À l'époque on ne s'occupait pas d'enfants qui n'avaient pas le langage du regard à la rencontre du regard de l'autre, mais depuis, la psychanalyse s'est occupée de névroses et de psychoses avec des enclaves plus archaïques, et nous avons maintenant l'expérience d'enfants qui semblent avoir hérité de tout le poids du refoulement des deux parents, et qui nous apportent dans leur analyse les problèmes de leurs parents quand ils étaient tout petits, avant d'apporter les leurs.
Une des surprises du travail psychanalytique avec leurs enfants, c'est de voir les parents et les aînés se rétablir, en même temps que ce petit que nous soignons, nous ne voyons, sur lui, qu'une modification de sa dysharmonie physique, des proportions bizarres de son corps.
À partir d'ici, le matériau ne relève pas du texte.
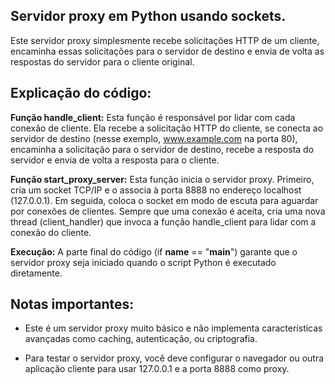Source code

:  
 ## Servidor proxy em Python usando sockets. 
  Este servidor proxy simplesmente recebe solicitações HTTP de um cliente, encaminha essas solicitações para o servidor de destino e envia de volta as respostas do servidor para o cliente original.


## Explicação do código:
**Função handle_client:** Esta função é responsável por lidar com cada conexão de cliente. Ela recebe a solicitação HTTP do cliente, se conecta ao servidor de destino (nesse exemplo, www.example.com na porta 80), encaminha a solicitação para o servidor de destino, recebe a resposta do servidor e envia de volta a resposta para o cliente.

**Função start_proxy_server:** Esta função inicia o servidor proxy. Primeiro, cria um socket TCP/IP e o associa à porta 8888 no endereço localhost (127.0.0.1). Em seguida, coloca o socket em modo de escuta para aguardar por conexões de clientes. Sempre que uma conexão é aceita, cria uma nova thread (client_handler) que invoca a função handle_client para lidar com a conexão do cliente.

**Execução:** A parte final do código (if __name__ == "__main__") garante que o servidor proxy seja iniciado quando o script Python é executado diretamente.




 ## Notas importantes:
- Este é um servidor proxy muito básico e não implementa características avançadas como caching, autenticação, ou criptografia.

- Para testar o servidor proxy, você deve configurar o navegador ou outra aplicação cliente para usar 127.0.0.1 e a porta 8888 como proxy.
C'est le physique, son aspect qui change, et s'harmonise à tel point que, dans la société, on le croit physiquement transformé. C'est ce que disent ceux qui ne l'ont pas vu depuis un an; mais il n'a pas encore changé quant à sa communication à lui.
L'enfant se fait, dans son silence, le psychanalyste des parents; c'est-à-dire qu'il leur permet de venir parler au psychanalyste de leur histoire et de la sienne, ce dont ils étaient incapables au début de l'analyse de leur enfant; peut-être même parce qu'ils l'avaient totalement oublié.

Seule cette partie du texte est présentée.